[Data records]
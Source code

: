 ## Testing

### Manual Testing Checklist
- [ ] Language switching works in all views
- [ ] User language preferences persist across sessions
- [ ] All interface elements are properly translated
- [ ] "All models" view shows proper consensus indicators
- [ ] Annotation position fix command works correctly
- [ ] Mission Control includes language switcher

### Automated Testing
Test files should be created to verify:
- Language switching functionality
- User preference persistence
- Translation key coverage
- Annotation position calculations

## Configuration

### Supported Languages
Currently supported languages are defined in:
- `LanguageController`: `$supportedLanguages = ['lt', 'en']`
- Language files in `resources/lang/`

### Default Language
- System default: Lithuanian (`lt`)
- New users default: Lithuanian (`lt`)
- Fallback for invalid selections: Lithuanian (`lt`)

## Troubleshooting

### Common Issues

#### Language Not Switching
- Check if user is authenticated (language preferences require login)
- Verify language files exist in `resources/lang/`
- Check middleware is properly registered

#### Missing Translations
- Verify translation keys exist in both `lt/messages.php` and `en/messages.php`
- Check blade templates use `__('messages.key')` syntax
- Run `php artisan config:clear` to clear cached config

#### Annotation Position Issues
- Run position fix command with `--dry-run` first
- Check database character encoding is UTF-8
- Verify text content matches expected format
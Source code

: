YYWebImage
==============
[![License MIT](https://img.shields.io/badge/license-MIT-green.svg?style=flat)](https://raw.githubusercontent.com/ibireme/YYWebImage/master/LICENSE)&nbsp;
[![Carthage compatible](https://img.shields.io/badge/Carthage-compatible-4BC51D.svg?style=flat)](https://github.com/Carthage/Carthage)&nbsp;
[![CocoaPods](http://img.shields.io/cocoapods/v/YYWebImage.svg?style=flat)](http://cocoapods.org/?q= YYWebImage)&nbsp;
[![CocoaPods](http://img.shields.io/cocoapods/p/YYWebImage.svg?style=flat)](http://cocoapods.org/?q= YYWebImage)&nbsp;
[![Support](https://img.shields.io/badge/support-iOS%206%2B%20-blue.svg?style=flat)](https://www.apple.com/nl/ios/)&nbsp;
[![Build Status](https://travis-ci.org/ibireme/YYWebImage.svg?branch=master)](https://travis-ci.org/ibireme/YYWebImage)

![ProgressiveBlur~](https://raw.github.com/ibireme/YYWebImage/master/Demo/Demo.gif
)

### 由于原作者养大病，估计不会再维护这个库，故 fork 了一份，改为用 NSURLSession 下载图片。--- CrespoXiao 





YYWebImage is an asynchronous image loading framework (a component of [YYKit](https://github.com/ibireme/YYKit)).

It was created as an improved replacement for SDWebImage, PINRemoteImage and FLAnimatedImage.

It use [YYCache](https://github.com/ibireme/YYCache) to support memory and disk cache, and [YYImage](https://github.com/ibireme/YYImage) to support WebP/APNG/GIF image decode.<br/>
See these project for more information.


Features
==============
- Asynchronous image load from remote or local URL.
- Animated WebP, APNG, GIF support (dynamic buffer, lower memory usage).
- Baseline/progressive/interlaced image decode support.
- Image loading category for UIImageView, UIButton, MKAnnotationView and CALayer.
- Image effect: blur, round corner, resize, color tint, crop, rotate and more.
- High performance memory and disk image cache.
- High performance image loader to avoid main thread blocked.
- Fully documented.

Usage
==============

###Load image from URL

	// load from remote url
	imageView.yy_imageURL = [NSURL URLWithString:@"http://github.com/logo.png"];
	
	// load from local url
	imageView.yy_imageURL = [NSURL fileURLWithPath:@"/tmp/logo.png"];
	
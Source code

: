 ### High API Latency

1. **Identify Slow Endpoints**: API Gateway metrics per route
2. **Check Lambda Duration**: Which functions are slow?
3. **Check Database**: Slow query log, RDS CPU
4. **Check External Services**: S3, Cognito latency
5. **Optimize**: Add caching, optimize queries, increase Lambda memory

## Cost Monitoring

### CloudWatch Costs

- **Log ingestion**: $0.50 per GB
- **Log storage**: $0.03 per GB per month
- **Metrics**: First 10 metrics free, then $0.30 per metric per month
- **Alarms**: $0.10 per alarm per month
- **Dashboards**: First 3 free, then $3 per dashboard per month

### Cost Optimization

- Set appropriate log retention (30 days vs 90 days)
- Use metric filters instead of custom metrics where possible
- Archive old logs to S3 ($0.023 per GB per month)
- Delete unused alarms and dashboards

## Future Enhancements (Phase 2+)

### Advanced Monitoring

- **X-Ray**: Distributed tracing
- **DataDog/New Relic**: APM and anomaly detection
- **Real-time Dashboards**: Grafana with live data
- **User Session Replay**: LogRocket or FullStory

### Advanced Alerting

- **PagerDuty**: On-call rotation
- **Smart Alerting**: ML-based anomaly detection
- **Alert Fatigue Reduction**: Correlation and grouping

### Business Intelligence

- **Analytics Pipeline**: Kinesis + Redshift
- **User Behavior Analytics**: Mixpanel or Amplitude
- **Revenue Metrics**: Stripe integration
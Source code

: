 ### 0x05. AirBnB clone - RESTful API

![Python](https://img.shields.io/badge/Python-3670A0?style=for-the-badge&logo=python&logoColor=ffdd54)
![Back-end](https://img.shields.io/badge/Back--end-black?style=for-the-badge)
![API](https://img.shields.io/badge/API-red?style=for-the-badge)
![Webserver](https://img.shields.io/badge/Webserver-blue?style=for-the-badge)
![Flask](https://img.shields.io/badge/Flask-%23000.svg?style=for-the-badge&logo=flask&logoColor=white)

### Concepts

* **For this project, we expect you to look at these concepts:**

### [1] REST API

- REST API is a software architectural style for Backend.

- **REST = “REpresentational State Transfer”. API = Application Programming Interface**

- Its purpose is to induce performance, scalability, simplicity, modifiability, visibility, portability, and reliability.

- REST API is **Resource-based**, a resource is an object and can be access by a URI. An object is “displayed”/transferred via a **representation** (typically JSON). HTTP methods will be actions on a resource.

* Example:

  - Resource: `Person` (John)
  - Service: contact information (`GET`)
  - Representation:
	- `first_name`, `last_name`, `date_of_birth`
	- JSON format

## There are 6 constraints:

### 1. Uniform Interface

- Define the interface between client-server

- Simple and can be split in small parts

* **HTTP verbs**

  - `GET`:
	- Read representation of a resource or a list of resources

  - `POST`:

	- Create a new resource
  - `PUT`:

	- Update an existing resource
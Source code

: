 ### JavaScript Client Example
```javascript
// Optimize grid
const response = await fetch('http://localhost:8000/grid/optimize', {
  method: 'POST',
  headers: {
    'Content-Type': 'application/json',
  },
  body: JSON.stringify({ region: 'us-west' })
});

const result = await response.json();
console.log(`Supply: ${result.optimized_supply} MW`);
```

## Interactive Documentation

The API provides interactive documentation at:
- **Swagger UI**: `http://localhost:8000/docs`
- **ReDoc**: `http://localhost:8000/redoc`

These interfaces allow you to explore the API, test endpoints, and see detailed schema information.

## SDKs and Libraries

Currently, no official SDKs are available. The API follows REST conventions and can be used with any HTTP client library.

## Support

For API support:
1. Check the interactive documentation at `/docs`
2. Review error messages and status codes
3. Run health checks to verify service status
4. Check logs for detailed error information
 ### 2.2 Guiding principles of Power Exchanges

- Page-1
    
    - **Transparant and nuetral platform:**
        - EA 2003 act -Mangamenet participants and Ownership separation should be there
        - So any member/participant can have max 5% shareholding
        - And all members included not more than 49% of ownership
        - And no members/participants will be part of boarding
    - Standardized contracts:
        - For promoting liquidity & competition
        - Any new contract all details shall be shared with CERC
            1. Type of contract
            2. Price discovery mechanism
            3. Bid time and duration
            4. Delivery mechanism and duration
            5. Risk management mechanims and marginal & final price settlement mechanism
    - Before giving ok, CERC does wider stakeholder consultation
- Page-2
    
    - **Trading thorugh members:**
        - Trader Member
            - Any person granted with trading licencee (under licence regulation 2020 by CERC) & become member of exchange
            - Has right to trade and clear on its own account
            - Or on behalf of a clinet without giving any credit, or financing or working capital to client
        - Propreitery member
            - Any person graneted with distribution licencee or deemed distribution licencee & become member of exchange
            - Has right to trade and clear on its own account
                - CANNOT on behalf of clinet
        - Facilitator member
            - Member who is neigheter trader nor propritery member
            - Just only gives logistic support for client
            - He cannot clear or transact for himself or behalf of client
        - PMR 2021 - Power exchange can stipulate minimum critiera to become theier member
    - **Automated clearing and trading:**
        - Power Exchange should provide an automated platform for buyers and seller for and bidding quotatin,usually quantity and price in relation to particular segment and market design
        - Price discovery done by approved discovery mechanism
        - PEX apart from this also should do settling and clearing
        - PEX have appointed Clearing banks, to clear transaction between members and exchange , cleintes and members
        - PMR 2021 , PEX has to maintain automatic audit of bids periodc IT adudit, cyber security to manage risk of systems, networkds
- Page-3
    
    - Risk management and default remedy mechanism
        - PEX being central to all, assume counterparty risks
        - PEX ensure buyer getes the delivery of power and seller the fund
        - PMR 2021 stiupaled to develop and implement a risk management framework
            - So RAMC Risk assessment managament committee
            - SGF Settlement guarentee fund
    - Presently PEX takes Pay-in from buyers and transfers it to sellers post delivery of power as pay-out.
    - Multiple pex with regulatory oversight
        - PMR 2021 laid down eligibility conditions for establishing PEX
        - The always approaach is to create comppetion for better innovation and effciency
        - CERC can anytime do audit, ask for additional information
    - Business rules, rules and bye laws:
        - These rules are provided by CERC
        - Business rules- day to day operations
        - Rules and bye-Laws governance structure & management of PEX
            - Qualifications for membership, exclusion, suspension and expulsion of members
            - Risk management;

PROBLEM REQUIREMENTS:
If a line in the entries above contains "Lambda", report it.

FINISHED EXERCISE:
2. **Check Lambda Duration**: Which functions are slow?
5. **Optimize**: Add caching, optimize queries, increase Lambda memory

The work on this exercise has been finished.